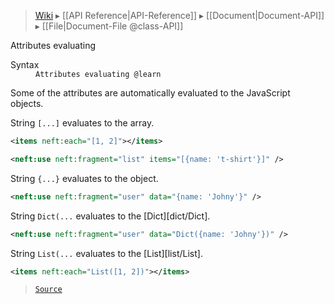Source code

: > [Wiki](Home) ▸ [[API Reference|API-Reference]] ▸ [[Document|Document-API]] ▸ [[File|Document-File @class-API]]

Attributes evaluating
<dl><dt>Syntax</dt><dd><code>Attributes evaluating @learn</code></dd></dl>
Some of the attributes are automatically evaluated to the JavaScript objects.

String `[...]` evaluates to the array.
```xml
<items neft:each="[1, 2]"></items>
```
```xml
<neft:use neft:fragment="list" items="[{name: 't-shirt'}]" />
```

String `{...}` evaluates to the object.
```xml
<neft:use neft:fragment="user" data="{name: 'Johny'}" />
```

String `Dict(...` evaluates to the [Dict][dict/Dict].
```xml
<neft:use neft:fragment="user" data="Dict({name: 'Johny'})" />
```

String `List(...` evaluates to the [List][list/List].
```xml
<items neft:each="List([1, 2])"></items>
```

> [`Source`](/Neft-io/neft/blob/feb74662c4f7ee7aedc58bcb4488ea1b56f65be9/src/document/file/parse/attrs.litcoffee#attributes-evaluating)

────────────────

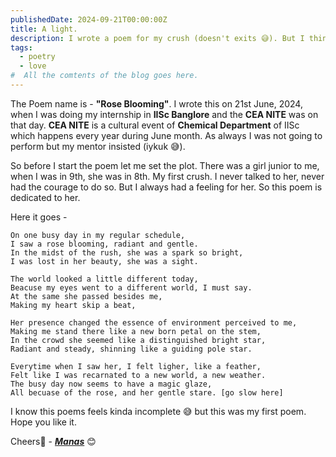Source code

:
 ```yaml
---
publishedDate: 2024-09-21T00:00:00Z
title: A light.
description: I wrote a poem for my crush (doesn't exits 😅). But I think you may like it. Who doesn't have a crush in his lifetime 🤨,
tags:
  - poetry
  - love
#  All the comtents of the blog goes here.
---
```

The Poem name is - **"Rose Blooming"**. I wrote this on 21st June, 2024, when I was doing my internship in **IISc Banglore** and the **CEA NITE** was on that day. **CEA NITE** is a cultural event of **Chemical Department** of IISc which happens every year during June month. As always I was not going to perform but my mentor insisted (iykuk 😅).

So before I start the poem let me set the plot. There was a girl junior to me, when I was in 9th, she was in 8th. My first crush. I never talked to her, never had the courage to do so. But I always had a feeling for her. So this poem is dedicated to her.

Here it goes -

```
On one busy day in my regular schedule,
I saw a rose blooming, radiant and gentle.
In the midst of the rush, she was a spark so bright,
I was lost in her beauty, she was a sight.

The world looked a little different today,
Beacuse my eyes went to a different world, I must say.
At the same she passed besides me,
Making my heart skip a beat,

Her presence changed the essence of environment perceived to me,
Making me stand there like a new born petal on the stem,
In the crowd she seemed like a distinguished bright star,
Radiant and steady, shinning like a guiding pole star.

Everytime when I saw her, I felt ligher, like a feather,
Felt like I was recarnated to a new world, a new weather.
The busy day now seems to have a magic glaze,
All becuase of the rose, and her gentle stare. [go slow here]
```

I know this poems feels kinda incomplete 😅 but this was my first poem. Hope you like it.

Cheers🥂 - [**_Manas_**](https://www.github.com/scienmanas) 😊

────────────────

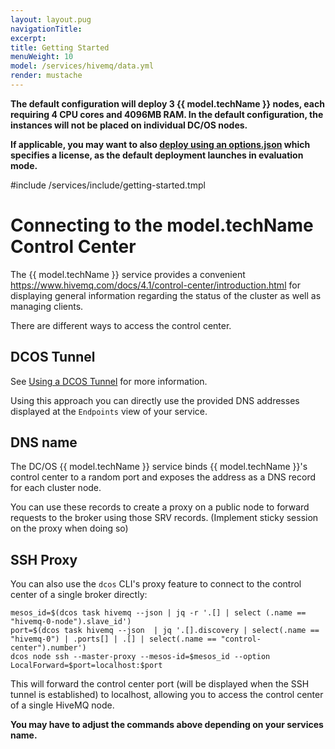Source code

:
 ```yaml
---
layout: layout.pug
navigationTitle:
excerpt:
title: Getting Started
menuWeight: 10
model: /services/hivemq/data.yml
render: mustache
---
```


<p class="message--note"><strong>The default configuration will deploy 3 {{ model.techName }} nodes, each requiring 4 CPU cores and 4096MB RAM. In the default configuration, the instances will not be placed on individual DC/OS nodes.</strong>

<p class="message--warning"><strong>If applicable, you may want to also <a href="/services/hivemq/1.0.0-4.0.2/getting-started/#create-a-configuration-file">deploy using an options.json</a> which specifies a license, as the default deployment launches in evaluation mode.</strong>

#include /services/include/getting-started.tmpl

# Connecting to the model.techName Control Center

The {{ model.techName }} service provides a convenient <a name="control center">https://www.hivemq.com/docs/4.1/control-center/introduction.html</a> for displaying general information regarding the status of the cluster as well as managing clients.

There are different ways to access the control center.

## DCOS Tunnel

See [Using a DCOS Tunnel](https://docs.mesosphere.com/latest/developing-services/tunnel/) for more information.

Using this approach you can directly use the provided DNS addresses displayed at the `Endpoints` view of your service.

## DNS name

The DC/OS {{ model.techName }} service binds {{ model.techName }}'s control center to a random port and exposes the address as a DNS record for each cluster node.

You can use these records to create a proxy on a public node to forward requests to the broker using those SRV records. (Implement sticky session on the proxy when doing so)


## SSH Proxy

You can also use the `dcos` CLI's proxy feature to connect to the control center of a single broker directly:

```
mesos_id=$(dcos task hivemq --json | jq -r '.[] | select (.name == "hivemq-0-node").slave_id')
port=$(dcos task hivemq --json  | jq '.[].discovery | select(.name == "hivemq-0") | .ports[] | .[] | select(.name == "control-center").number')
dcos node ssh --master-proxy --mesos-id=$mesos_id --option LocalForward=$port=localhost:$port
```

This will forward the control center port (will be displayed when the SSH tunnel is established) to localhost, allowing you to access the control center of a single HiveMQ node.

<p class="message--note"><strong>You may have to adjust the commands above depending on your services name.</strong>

────────────────

Bring together all lines in the records where the word "task" is found.

mesos_id=$(dcos task hivemq --json | jq -r '.[] | select (.name == "hivemq-0-node").slave_id')
port=$(dcos task hivemq --json  | jq '.[].discovery | select(.name == "hivemq-0") | .ports[] | .[] | select(.name == "control-center").number')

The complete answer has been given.